• Problem to work on: Taking the records line by line, how many lines contain the word "away"? Answer with the number only.

START Data for this task

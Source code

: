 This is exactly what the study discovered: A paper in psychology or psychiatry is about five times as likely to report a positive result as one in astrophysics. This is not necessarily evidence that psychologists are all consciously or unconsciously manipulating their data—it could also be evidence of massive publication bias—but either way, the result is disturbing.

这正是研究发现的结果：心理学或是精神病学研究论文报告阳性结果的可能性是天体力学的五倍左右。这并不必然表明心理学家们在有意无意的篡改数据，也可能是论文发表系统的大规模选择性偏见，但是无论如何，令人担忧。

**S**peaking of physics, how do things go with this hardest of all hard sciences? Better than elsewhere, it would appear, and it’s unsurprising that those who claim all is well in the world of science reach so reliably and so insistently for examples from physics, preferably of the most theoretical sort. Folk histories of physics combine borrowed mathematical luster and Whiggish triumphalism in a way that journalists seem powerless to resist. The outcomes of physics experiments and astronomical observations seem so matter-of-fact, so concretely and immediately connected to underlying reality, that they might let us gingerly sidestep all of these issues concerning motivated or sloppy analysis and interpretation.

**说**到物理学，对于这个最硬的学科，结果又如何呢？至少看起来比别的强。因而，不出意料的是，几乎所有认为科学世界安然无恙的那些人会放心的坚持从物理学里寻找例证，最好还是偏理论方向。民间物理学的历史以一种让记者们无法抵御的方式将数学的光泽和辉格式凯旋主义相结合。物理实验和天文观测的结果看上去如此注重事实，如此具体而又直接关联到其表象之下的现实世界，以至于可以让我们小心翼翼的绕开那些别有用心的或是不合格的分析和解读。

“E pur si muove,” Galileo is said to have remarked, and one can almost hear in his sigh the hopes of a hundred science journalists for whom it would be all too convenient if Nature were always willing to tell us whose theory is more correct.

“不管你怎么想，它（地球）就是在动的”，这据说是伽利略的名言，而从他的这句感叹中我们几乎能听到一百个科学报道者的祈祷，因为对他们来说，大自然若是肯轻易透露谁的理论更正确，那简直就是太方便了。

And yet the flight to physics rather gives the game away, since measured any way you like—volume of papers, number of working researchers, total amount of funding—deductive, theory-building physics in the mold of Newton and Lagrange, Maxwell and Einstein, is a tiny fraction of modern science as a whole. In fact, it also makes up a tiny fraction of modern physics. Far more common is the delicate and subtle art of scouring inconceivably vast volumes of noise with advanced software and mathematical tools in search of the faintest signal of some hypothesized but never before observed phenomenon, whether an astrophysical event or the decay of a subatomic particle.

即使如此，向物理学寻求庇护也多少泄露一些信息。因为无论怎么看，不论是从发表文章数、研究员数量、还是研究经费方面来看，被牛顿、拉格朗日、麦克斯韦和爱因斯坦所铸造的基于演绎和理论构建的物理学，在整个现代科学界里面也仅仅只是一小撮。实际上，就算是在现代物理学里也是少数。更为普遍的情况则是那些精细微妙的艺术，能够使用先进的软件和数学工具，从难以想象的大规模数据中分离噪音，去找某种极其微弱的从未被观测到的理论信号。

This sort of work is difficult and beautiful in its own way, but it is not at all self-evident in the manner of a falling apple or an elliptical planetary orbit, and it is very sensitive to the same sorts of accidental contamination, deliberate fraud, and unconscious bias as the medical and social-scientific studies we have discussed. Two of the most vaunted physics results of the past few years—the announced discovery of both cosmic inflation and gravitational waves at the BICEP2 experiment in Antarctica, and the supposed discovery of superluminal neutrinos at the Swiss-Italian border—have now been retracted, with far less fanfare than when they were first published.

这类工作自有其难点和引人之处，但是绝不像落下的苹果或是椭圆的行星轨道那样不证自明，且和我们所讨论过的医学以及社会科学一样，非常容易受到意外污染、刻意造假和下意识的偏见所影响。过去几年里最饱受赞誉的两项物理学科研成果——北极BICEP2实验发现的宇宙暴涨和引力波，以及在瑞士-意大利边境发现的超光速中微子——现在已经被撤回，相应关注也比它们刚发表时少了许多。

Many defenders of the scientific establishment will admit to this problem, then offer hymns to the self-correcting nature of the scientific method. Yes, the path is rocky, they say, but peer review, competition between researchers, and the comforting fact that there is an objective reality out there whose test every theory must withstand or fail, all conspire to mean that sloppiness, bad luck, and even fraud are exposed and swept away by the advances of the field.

END Data for this task

• Answer: 2